▶ THE DATA:
···

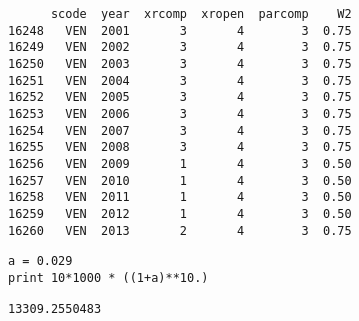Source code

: \documentclass[12pt,fleqn]{article}\usepackage{common}
\begin{document}
\begin{verbatim}
      scode  year  xrcomp  xropen  parcomp    W2
16248   VEN  2001       3       4        3  0.75
16249   VEN  2002       3       4        3  0.75
16250   VEN  2003       3       4        3  0.75
16251   VEN  2004       3       4        3  0.75
16252   VEN  2005       3       4        3  0.75
16253   VEN  2006       3       4        3  0.75
16254   VEN  2007       3       4        3  0.75
16255   VEN  2008       3       4        3  0.75
16256   VEN  2009       1       4        3  0.50
16257   VEN  2010       1       4        3  0.50
16258   VEN  2011       1       4        3  0.50
16259   VEN  2012       1       4        3  0.50
16260   VEN  2013       2       4        3  0.75
\end{verbatim}

\begin{verbatim}
a = 0.029
print 10*1000 * ((1+a)**10.)
\end{verbatim}

\begin{verbatim}
13309.2550483
\end{verbatim}
\end{document}
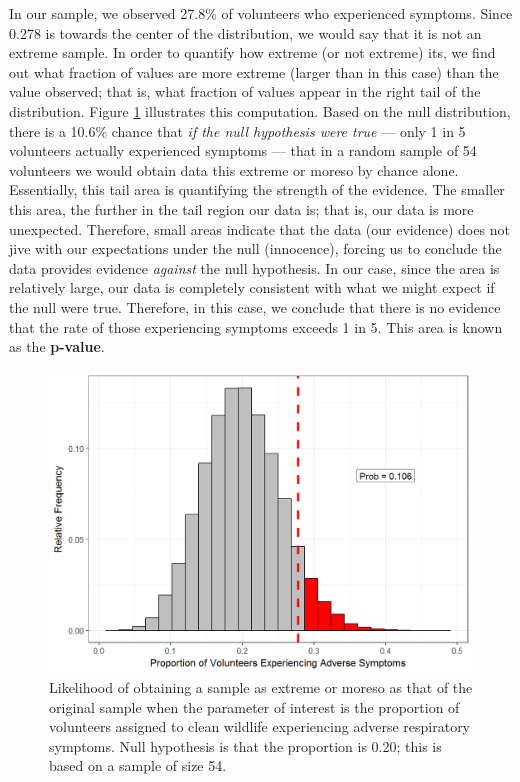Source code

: \documentclass[]{book}
\theoremstyle{definition}
\theoremstyle{definition}
\theoremstyle{remark}
\begin{document}
In our sample, we observed 27.8\% of volunteers who experienced
symptoms. Since 0.278 is towards the center of the distribution, we
would say that it is not an extreme sample. In order to quantify how
extreme (or not extreme) its, we find out what fraction of values are
more extreme (larger than in this case) than the value observed; that
is, what fraction of values appear in the right tail of the
distribution. Figure \ref{fig:nulldistns-deepwater-pvalue} illustrates
this computation. Based on the null distribution, there is a 10.6\%
chance that \emph{if the null hypothesis were true} --- only 1 in 5
volunteers actually experienced symptoms --- that in a random sample of
54 volunteers we would obtain data this extreme or moreso by chance
alone. Essentially, this tail area is quantifying the strength of the
evidence. The smaller this area, the further in the tail region our data
is; that is, our data is more unexpected. Therefore, small areas
indicate that the data (our evidence) does not jive with our
expectations under the null (innocence), forcing us to conclude the data
provides evidence \emph{against} the null hypothesis. In our case, since
the area is relatively large, our data is completely consistent with
what we might expect if the null were true. Therefore, in this case, we
conclude that there is no evidence that the rate of those experiencing
symptoms exceeds 1 in 5. This area is known as the \textbf{p-value}.

\begin{figure}

{\centering \includegraphics[width=0.8\linewidth]{./Images/nulldistns-deepwater-pvalue-1} 

}

\caption{Likelihood of obtaining a sample as extreme or moreso as that of the original sample when the parameter of interest is the proportion of volunteers assigned to clean wildlife experiencing adverse respiratory symptoms.  Null hypothesis is that the proportion is 0.20; this is based on a sample of size 54.}\label{fig:nulldistns-deepwater-pvalue}
\end{figure}
\end{document}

···

▶ WHAT IS EXPECTED: Lines holding the word "fraction" are the answer; copy every one from the records above.

▶ SOLUTION FOR THIS EXERCISE:
extreme (or not extreme) its, we find out what fraction of values are
is, what fraction of values appear in the right tail of the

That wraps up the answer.